As always, the only way to really get Scheme lists is to use them. I suggest you try the following exercises:

1. implement an equivalent of Python enumerate for Scheme lists;
2. implement an equivalent of Python zip for Scheme lists.

I will show the solutions in the next episode. If you are lazy and you want an already written list library, I suggest you to give a look at the SRFI-1 library, which is very rich and available practically in all Scheme implementations. Many of the SRFI-1 features are built-in in the R6RS standard, but many other are still available only in the SRFI-1 .

 James Watson Posts: 2024 Nickname: watson Registered: Sep, 2005
Re: The Adventures of a Pythonista in Schemeland/7 Posted: Oct 21, 2008 2:18 PM
Whenever I've read articles about LISP, there's often a focus on the idea that LISP doesn't make much distinction between code and data. This is generally touted as a really awesome feature but that always leaves me a little puzzled.

Back when I was getting my degree my favorite CS professor hammered it into our heads that as far as the machine was concerned, there was no distinction between instructions and data. Instructions are just data that is interpreted by the machine. So that's the first thing that puzzles me: why is this treated as if it's something invented by LISP? It's a fundamental feature of the computer.

So given that this is not really special, why is it that most languages don't work this way? The answer, as far as I can tell, is that people don't want them to. It's a powerful feature, no doubt, but it's also a really dangerous one. The distinction between code and data is deliberate. On a side note, it's also a core concern of computer security specialists.

I recently had a colleague mention to me that he was working on a system I had helped implement. He mentioned that he wanted to get rid of a bunch of stuff that he didn't think was useful. I agreed that it was an option but that the stuff in question had been added because it addressed a major, inherent problem that had come up in the past. I can't get past the feeling that the 'code is data' aspect of LISP is a similar situation. Maybe someone can help me understand.

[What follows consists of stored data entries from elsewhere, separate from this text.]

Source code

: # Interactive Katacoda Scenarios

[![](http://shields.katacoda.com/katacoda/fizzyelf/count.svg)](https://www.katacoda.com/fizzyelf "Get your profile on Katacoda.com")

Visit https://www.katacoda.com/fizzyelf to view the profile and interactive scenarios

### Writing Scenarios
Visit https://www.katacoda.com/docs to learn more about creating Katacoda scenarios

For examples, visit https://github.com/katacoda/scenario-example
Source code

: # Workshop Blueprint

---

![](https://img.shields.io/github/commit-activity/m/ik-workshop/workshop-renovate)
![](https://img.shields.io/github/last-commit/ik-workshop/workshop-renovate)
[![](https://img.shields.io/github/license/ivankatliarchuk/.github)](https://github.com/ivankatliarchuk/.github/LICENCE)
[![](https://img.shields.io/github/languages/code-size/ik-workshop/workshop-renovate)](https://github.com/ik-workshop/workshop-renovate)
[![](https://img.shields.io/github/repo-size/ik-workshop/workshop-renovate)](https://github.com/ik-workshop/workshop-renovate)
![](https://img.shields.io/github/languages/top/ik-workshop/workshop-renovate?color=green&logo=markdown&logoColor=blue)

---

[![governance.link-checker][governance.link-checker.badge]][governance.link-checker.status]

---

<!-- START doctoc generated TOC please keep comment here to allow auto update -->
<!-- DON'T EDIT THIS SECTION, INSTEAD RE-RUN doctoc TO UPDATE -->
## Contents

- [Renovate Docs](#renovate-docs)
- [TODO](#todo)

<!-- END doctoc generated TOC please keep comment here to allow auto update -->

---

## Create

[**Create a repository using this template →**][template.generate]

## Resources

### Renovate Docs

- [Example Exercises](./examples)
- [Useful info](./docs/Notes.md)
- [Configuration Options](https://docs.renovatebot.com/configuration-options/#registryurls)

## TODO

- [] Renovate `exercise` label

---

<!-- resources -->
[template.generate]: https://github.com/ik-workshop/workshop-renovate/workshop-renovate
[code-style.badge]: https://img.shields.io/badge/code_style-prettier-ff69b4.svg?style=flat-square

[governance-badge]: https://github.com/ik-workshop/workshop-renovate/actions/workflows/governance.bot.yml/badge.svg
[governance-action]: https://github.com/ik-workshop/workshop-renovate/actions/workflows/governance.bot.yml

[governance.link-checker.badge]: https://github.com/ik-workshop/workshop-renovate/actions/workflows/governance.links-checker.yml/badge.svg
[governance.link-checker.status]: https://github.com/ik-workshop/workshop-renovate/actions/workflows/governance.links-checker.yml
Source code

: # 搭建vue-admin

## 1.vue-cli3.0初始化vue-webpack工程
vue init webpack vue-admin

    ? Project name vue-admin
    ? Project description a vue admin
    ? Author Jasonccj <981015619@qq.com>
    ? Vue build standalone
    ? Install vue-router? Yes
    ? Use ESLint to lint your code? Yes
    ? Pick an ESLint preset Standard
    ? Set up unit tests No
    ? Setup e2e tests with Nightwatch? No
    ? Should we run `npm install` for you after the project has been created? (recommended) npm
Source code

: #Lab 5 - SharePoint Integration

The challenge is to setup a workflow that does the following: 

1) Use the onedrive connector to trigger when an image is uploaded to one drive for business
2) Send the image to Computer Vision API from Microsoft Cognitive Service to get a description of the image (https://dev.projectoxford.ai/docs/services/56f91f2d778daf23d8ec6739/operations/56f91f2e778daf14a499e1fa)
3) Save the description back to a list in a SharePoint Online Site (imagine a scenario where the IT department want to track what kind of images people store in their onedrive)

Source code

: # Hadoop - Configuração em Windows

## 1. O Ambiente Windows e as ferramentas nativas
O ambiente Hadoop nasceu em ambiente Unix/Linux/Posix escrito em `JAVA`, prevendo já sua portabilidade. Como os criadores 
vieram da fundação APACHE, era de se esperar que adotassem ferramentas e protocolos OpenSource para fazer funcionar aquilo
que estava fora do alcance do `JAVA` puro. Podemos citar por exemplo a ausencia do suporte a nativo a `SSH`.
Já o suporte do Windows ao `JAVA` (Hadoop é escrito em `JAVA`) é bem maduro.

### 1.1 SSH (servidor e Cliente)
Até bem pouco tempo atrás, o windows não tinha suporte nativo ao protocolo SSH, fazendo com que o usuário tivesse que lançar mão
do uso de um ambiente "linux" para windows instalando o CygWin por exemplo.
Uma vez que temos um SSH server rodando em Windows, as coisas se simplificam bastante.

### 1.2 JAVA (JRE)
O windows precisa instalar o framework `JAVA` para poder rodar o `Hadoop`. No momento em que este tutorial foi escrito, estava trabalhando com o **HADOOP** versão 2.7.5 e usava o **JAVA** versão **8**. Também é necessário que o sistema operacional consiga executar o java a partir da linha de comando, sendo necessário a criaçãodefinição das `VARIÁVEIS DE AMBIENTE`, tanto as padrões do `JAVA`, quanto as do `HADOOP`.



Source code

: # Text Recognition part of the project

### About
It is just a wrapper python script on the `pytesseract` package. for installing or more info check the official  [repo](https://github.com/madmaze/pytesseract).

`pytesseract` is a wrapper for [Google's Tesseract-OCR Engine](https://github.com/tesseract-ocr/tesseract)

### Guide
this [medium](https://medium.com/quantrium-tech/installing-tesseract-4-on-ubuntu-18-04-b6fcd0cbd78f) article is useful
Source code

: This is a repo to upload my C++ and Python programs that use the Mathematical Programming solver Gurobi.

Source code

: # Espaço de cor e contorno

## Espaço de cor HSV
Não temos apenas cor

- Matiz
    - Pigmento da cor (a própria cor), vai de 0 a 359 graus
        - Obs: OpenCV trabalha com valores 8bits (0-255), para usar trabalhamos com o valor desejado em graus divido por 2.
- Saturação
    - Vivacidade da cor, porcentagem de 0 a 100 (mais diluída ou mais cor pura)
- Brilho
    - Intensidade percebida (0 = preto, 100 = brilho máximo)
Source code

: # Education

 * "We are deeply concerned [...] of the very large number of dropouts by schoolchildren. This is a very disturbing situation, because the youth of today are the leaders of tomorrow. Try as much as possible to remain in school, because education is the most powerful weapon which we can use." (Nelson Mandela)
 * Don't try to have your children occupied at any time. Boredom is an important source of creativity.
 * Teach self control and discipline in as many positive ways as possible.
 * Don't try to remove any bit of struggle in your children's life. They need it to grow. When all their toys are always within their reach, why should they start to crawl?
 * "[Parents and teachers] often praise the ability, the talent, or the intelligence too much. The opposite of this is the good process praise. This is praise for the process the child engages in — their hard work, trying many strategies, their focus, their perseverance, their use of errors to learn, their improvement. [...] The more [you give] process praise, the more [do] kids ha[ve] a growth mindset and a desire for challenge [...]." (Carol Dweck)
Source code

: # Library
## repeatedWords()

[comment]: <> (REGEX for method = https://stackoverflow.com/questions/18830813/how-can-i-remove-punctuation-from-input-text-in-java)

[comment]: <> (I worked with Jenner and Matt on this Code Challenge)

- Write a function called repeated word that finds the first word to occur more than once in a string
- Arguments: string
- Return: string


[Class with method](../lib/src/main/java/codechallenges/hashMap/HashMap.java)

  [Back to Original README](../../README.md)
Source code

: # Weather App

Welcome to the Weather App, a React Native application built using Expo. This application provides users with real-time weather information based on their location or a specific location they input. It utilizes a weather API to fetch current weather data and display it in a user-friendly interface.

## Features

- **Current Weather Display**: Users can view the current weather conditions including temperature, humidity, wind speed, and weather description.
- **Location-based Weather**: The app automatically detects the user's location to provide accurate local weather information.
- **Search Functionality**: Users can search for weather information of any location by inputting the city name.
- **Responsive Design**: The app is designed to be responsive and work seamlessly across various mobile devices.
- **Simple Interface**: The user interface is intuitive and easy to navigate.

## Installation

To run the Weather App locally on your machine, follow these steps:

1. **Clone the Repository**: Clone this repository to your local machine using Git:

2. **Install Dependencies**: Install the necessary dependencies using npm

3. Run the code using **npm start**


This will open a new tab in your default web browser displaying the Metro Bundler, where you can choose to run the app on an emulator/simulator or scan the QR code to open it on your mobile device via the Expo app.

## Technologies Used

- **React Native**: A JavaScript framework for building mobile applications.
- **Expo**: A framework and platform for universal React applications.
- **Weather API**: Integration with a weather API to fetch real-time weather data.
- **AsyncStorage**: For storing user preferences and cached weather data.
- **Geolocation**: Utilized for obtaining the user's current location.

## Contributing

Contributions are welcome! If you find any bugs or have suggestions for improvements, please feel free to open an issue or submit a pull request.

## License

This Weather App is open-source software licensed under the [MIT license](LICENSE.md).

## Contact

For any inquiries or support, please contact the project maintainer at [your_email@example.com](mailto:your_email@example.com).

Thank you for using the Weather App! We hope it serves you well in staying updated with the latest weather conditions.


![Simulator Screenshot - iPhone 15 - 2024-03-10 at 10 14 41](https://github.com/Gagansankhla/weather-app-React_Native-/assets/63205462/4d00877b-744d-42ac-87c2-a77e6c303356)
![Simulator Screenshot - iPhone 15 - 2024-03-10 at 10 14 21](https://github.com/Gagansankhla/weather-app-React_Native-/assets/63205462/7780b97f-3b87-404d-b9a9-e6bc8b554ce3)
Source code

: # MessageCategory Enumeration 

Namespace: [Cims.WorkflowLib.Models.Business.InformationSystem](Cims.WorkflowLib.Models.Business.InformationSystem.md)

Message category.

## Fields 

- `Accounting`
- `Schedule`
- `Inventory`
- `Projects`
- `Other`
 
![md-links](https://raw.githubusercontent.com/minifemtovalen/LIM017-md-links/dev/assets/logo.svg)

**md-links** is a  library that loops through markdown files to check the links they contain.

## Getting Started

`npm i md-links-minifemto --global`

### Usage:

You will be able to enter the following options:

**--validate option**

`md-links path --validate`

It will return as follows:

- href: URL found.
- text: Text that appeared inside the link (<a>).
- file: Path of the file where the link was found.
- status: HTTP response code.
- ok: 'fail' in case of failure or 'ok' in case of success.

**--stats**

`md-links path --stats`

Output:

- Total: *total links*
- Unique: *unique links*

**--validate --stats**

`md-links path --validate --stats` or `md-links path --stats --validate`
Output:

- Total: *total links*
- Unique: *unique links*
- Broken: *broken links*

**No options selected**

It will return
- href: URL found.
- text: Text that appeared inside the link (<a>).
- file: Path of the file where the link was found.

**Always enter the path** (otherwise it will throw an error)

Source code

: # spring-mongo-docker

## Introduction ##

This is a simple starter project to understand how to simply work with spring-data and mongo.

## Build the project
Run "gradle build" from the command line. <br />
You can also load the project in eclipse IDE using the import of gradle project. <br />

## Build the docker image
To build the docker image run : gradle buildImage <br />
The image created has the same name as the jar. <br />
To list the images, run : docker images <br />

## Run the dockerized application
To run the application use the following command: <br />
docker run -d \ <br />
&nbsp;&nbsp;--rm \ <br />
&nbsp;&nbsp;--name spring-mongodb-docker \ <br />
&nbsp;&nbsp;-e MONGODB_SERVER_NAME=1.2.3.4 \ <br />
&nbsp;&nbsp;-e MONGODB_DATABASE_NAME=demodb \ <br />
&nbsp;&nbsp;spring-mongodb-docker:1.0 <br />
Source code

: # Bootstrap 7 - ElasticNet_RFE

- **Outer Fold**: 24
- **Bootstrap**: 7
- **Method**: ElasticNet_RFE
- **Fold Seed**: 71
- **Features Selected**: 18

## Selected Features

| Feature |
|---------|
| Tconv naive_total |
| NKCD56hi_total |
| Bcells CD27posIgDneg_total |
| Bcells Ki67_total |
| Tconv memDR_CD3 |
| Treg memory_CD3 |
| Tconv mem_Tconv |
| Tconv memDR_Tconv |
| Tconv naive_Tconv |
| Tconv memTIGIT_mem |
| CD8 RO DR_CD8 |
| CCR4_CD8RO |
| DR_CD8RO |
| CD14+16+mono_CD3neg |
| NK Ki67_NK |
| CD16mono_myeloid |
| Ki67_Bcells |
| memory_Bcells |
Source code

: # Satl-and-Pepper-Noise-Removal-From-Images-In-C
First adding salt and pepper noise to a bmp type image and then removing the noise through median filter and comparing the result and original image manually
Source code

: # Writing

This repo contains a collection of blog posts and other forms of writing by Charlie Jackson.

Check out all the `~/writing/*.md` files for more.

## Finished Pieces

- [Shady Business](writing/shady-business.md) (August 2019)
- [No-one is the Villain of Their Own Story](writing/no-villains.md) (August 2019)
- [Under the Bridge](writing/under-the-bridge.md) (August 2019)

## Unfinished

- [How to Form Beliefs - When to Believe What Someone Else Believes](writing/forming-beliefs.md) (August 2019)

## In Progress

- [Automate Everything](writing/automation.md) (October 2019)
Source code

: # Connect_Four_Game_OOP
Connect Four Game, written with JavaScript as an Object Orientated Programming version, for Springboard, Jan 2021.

 Michele Simionato Posts: 222 Nickname: micheles Registered: Jun, 2008
Re: The Adventures of a Pythonista in Schemeland/7 Posted: Oct 21, 2008 10:07 PM
> Back when I was getting my degree my favorite CS professor
> hammered it into our heads that as far as the machine was
> concerned, there was no distinction between instructions
> and data. Instructions are just data that is interpreted
> by the machine. So that's the first thing that puzzles
> me: why is this treated as if it's something invented by
> LISP? It's a fundamental feature of the computer.

Right, but only in LISP code is naturally represented as nested lists and only in LISP you have powerful built in facilities to manage lists. Scheme adds pattern matching as the natural way of defining macros, but you will see all of that in the next episodes.

> So given that this is not really special, why is it that
> most languages don't work this way? The answer, as far as
> I can tell, is that people don't want them to. It's a
> powerful feature, no doubt, but it's also a really
> dangerous one. The distinction between code and data is
> deliberate.

I agree. There may be various reasons for that, more or less valid (people do not stand parenthesis, you can actually do a lot even in languages without the code==data concept, debugging a program without macros is simpler etc.)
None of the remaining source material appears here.